Choosing higher quality birdseed to attract more diverse birds can be a great investment in bird feeding, but if the budget is tight, there are ways to stretch the spending. Choose a premium seed mix, but add in more black oil sunflower seed – which can usually be purchased separately and cheaper than a premium mix. This will provide nutritious ingredients to birds, but at a more budget-friendly price point.

Birders who can purchase a wider range of individual seeds can create their own personalized mixes, adjusting the ratios of seed types as the seasons change to meet birds’ changing diets and new bird species’ visits. For example, in winter when more finches are visiting feeders, greater amounts of Nyjer and sunflower hearts will be preferred, while spring buntings prefer more millet in the mix.

It is equally important to protect the investment in filling feeders by keeping those feeders clean so seed will not spoil. This will also minimize the risk of spreading diseases to hungry birds, and will keep the feeders more photogenic without a buildup of dust, oil, feces, and seed hulls.

Use wide baffles to protect feeders from rain and snow to keep seed from becoming moldy, and to ensure seed is accessible to all hungry birds. Baffles will also help keep squirrels and other raiders at bay, so expensive seed isn’t eaten by non-bird visitors.

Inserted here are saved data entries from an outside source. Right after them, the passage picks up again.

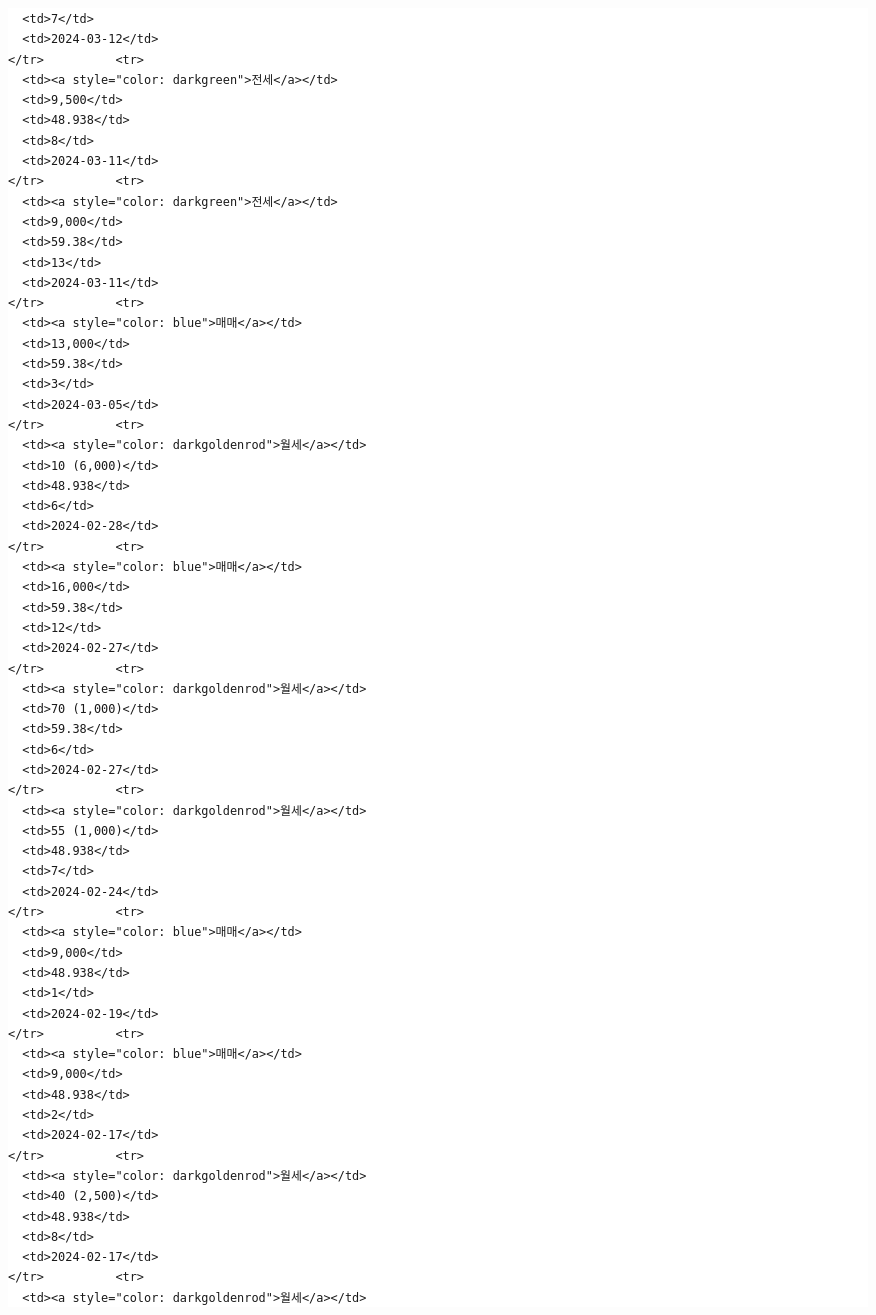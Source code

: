       <td>7</td>
      <td>2024-03-12</td>
    </tr>          <tr>
      <td><a style="color: darkgreen">전세</a></td>
      <td>9,500</td>
      <td>48.938</td>
      <td>8</td>
      <td>2024-03-11</td>
    </tr>          <tr>
      <td><a style="color: darkgreen">전세</a></td>
      <td>9,000</td>
      <td>59.38</td>
      <td>13</td>
      <td>2024-03-11</td>
    </tr>          <tr>
      <td><a style="color: blue">매매</a></td>
      <td>13,000</td>
      <td>59.38</td>
      <td>3</td>
      <td>2024-03-05</td>
    </tr>          <tr>
      <td><a style="color: darkgoldenrod">월세</a></td>
      <td>10 (6,000)</td>
      <td>48.938</td>
      <td>6</td>
      <td>2024-02-28</td>
    </tr>          <tr>
      <td><a style="color: blue">매매</a></td>
      <td>16,000</td>
      <td>59.38</td>
      <td>12</td>
      <td>2024-02-27</td>
    </tr>          <tr>
      <td><a style="color: darkgoldenrod">월세</a></td>
      <td>70 (1,000)</td>
      <td>59.38</td>
      <td>6</td>
      <td>2024-02-27</td>
    </tr>          <tr>
      <td><a style="color: darkgoldenrod">월세</a></td>
      <td>55 (1,000)</td>
      <td>48.938</td>
      <td>7</td>
      <td>2024-02-24</td>
    </tr>          <tr>
      <td><a style="color: blue">매매</a></td>
      <td>9,000</td>
      <td>48.938</td>
      <td>1</td>
      <td>2024-02-19</td>
    </tr>          <tr>
      <td><a style="color: blue">매매</a></td>
      <td>9,000</td>
      <td>48.938</td>
      <td>2</td>
      <td>2024-02-17</td>
    </tr>          <tr>
      <td><a style="color: darkgoldenrod">월세</a></td>
      <td>40 (2,500)</td>
      <td>48.938</td>
      <td>8</td>
      <td>2024-02-17</td>
    </tr>          <tr>
      <td><a style="color: darkgoldenrod">월세</a></td>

By offering good food in bird feeders, birders and bird photographers alike can attract more species to enjoy. As birds get used to a reliable, tasty feeding station, they will visit more frequently, offering more opportunities for outstanding photos that capture their different moods, plumages, expressions, and activities. That makes any investment in more expensive birdseed absolutely priceless!